WHAT YOU NEED TO DO: Below are entries. Copy exactly the lines running from the line that holds "The backward translation is" to the line that holds "While our forward", with both ends included.

Stored data entries:
↓↓↓

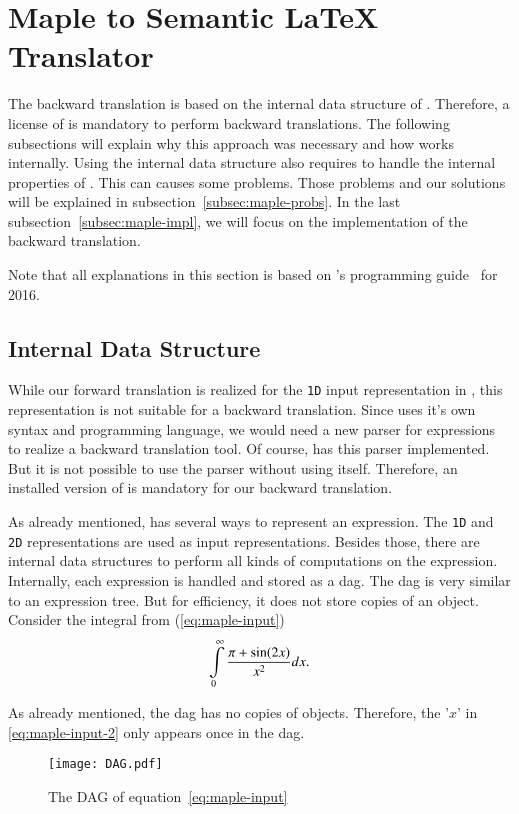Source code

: \section{Maple to Semantic \LaTeX{} Translator}\label{sec:backward-translation}
The backward translation is based on the internal data structure of \Maple. Therefore, a license of \Maple{} is mandatory to perform backward translations. The following subsections will explain why this approach was necessary and how \Maple{} works internally. Using the internal data structure also requires to handle the internal properties of \Maple. This can causes some problems. Those problems and our solutions will be explained in subsection~\ref{subsec:maple-probs}. In the last subsection~\ref{subsec:maple-impl}, we will focus on the implementation of the backward translation.

Note that all explanations in this section is based on \Maple's programming guide~\cite{MAPLE:ProgrammingGuide} for \Maple{} 2016. 

\subsection{Internal Data Structure}
While our forward translation is realized for the \texttt{1D} input representation in \Maple, this representation is not suitable for a backward translation. Since \Maple{} uses it's own syntax and programming language, we would need a new parser for \Maple{} expressions to realize a backward translation tool. Of course, \Maple{} has this parser implemented. But it is not possible to use the parser without using \Maple{} itself. Therefore, an installed version of \Maple{} is mandatory for our backward translation.  

As already mentioned, \Maple{} has several ways to represent an expression. The \texttt{1D} and \texttt{2D} representations are used as input representations. Besides those, there are internal data structures to perform all kinds of computations on the expression. Internally, each expression is handled and stored as a \gls{dag}. The \Maple{} \gls{dag} is very similar to an expression tree. But for efficiency, it does not store copies of an object. Consider the integral from (\ref{eq:maple-input})
\begin{equation}\label{eq:maple-input-2}
\int\displaylimits_0^\infty \frac{\pi+\sin(2x)}{x^2} dx.
\end{equation}

As already mentioned, the \Maple{} \gls{dag} has no copies of objects. Therefore, the '$x$' in \eqref{eq:maple-input-2} only appears once in the \gls{dag}.
\begin{figure}[ht]
\centering
\texttt{[image: DAG.pdf]}
\caption{The \Maple{} DAG of equation~\eqref{eq:maple-input}}
\label{fig:maple-dag}
\end{figure}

↑↑↑

SOLVED PROBLEM:
The backward translation is based on the internal data structure of \Maple. Therefore, a license of \Maple{} is mandatory to perform backward translations. The following subsections will explain why this approach was necessary and how \Maple{} works internally. Using the internal data structure also requires to handle the internal properties of \Maple. This can causes some problems. Those problems and our solutions will be explained in subsection~\ref{subsec:maple-probs}. In the last subsection~\ref{subsec:maple-impl}, we will focus on the implementation of the backward translation.

Note that all explanations in this section is based on \Maple's programming guide~\cite{MAPLE:ProgrammingGuide} for \Maple{} 2016. 

\subsection{Internal Data Structure}
While our forward translation is realized for the \texttt{1D} input representation in \Maple, this representation is not suitable for a backward translation. Since \Maple{} uses it's own syntax and programming language, we would need a new parser for \Maple{} expressions to realize a backward translation tool. Of course, \Maple{} has this parser implemented. But it is not possible to use the parser without using \Maple{} itself. Therefore, an installed version of \Maple{} is mandatory for our backward translation.  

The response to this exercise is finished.